GPC negotiator Dr Richard Vautrey said that he expected most GPs would prefer to work with local hospitals anyway but in the long term it may well be important that they choose to.

‘There will be changes of provision taking place but a lot of work is best done with existing secondary care,’ he said.

‘GPs need to have in mind the longer term of their service and that will involve building up local hospitals that may have been run down in the past. All sorts of models will arise very few GPs who will want to be involved with outside providers.’

He added that this would not prevent the private sector finding a niche for provision but said that ‘the generality of care’ could stay with existing providers.

No obligations for GPs

However, Dr Tim Kimber, a PBC lead in West Sussex, said that GPs have no obligation to support local hospitals because they might end up supporting failing services.

‘I think it would be a very sweeping statement to say that GPs have a moral obligation to support an NHS hospital at a time when government policy is designed to produce a plurality of providers,’ he said.

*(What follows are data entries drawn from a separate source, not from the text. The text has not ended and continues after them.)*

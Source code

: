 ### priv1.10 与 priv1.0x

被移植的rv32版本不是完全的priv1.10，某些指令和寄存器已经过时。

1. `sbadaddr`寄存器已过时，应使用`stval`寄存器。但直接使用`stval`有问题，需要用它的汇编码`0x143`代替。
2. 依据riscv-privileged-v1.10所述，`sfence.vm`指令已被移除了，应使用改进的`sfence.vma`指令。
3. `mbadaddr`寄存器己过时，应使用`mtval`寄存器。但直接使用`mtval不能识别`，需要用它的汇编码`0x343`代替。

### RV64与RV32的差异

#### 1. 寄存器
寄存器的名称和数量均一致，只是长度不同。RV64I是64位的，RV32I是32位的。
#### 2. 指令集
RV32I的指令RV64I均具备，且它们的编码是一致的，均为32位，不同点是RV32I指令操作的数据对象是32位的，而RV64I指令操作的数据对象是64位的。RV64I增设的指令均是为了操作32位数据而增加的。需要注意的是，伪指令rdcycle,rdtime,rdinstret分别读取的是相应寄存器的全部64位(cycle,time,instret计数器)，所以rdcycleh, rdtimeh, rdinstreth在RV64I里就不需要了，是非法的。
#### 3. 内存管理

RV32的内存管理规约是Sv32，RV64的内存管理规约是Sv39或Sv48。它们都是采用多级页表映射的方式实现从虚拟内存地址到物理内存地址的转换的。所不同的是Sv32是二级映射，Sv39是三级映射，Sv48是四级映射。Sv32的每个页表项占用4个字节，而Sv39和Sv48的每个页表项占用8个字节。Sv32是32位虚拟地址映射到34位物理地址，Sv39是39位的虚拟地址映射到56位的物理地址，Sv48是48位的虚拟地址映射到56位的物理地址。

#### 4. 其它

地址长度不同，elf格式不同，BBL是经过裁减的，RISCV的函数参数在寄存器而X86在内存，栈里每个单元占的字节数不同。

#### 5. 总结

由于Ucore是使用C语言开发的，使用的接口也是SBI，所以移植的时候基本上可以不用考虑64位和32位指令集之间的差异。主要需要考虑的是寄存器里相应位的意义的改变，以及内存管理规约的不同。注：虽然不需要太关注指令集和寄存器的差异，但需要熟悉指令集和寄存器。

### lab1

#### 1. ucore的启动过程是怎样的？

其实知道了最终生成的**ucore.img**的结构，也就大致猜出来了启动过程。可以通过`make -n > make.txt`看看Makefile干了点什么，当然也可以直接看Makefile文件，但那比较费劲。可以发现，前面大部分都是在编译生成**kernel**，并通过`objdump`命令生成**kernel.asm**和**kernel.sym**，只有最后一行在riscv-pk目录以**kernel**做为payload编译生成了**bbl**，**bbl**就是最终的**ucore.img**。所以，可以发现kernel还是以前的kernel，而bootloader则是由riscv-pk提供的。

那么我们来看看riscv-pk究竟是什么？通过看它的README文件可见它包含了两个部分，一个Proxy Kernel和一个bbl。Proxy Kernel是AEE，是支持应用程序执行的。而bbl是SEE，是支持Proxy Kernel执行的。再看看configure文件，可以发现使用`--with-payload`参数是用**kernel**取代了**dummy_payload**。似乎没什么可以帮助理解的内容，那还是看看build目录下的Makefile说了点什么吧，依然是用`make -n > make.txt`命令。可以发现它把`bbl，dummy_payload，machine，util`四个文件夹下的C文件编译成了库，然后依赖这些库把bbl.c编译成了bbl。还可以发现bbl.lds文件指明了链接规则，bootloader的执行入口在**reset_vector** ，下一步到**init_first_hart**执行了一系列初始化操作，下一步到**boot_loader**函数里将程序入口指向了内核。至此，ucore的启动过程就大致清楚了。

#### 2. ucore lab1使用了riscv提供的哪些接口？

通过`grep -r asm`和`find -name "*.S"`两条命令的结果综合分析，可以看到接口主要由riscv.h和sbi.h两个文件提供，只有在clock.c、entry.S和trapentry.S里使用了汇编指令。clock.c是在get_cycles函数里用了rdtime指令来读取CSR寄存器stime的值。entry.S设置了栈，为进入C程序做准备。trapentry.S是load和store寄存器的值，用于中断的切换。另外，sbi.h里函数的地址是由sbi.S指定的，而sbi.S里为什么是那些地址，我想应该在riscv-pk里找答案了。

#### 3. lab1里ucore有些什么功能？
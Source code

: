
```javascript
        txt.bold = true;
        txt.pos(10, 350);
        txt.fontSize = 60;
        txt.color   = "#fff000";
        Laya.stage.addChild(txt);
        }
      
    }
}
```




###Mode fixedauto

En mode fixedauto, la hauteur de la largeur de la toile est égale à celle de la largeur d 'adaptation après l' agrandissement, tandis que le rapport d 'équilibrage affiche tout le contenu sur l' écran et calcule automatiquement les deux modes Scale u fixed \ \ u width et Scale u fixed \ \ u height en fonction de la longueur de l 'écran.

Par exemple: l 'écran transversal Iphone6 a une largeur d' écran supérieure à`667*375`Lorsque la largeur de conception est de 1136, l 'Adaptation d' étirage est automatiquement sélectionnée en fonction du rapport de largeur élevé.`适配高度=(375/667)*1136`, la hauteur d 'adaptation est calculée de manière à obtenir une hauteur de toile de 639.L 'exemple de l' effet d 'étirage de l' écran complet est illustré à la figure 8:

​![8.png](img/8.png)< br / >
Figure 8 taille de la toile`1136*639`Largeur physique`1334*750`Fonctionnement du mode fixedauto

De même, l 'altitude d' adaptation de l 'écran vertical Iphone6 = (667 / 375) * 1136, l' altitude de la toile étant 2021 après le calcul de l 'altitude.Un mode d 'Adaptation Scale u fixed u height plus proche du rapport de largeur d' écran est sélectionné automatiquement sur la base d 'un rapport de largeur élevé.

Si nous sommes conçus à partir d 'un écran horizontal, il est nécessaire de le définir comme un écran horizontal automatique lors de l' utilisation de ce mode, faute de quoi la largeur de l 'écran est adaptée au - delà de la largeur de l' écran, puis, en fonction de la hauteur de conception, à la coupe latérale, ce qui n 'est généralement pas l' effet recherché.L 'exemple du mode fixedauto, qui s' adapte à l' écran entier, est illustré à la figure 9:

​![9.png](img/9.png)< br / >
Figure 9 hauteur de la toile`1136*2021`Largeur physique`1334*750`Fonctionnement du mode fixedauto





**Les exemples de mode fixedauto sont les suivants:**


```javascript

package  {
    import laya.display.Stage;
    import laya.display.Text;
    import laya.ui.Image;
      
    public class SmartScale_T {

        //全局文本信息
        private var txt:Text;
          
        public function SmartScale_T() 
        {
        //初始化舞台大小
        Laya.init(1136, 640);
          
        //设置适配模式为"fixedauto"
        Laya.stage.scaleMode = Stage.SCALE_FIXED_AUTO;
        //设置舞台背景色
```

‘As in all things, there are good hospitals and bad hospitals, and if your local hospital isn’t doing what you want it to do, you might very well look to a provider who will. Remember also that the latest PBC guidance encourages GPs to become providers and change care pathways, all of which potentially destabilises acute trusts. Forward thinking trusts will be working with their GP colleagues to change care pathways and find new niches for themselves in the modern health economy.’

Ultimately, there are good arguments either way for whether hospital stability should be a concern for GPs, but as the 11 Labour ministers found, local interests can sometimes supersede the most well-supported of national policies.

GPs worry about destabilising hospitals with new PBC schemes?

Dr Rebecca Torry, Bermondsey, south-east London

‘Of course we need to worry about relations with our colleagues in secondary care. If we don’t work together with them it is to everybody’s detriment.’

Dr Amanda Harry, Plymouth, Devon

‘We’re caught on the fence in general practice. On the one hand we want to keep the NHS but on the other do what is best for our patients. In the short term that may mean a private provider but long term I’m not sure.’

Dr Phil Yates, Bristol

‘Loyalty has to be a two-way process. My priority has to be my patients - not my local NHS hospital. My own view is that primary care is seeing very little loyalty in the way that acute trusts are up-coding and billing under Payment By Results.’

Dr Hwa-Lon Liu, Horsham, West Sussex

‘PBC should be done with the help of hospitals. I run an ENT clinic with the help of the local hospital and it would be difficult to run a service without it. Stability at the hospital is important.’

Dr Anita Sharma, Oldham, Lancashire

‘I do not think being involved with PBC will destabilise hospital services — we are complementary to them. It will free the time of consultants to concentrate on more specialist areas of their choice.’ 

Dr Jonathan Holliday, Eton, Berkshire

‘We absolutely have to be concerned about destabilising hospitals. Our experience of Choose and Book here has told us that as long as the local hospital is alright, patients want to go to the local hospital.’